Stored data entries>
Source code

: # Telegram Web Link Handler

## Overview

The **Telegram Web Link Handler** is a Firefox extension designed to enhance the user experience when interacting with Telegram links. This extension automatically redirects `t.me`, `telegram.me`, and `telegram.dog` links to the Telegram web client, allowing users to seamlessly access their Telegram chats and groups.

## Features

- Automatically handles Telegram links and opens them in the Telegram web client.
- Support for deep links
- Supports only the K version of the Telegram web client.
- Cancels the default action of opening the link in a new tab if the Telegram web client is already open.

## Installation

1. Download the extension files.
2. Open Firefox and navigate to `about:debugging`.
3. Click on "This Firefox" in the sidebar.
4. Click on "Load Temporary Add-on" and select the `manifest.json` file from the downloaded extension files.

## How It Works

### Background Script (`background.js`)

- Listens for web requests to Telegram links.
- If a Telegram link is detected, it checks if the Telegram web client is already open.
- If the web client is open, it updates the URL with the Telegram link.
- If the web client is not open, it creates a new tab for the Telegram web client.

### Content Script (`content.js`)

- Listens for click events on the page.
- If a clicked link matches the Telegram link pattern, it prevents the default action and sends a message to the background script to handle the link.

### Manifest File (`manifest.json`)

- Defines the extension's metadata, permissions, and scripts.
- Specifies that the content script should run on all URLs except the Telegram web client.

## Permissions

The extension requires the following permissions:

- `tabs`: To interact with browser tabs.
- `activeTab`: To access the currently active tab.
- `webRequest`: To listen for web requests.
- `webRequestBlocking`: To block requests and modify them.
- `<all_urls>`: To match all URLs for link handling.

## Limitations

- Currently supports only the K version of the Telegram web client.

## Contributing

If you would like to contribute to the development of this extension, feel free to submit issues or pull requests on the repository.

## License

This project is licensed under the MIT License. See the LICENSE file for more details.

---

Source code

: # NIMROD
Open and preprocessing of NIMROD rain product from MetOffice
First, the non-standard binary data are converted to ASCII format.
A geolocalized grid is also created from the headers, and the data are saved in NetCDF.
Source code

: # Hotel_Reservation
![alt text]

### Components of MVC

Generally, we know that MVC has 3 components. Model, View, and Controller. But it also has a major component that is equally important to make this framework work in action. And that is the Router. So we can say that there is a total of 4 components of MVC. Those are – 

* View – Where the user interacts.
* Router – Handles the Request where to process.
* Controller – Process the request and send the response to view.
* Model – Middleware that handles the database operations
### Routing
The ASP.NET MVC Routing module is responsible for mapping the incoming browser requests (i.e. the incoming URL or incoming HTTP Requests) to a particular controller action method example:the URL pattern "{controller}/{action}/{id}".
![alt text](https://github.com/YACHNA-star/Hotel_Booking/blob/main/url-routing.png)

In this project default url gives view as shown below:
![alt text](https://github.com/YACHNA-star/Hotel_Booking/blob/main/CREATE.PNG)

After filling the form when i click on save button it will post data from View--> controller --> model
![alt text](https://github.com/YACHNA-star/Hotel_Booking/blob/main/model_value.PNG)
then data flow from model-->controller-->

---

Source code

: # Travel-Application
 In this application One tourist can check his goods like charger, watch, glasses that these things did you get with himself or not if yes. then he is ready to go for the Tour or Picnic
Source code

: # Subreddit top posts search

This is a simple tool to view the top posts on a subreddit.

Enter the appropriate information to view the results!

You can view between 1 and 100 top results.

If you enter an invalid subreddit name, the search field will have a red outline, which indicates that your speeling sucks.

What you are asked to do> Find all the lines with "project" in the data and copy them.

Answer to the exercise>
This project is licensed under the MIT License. See the LICENSE file for more details.
In this project default url gives view as shown below:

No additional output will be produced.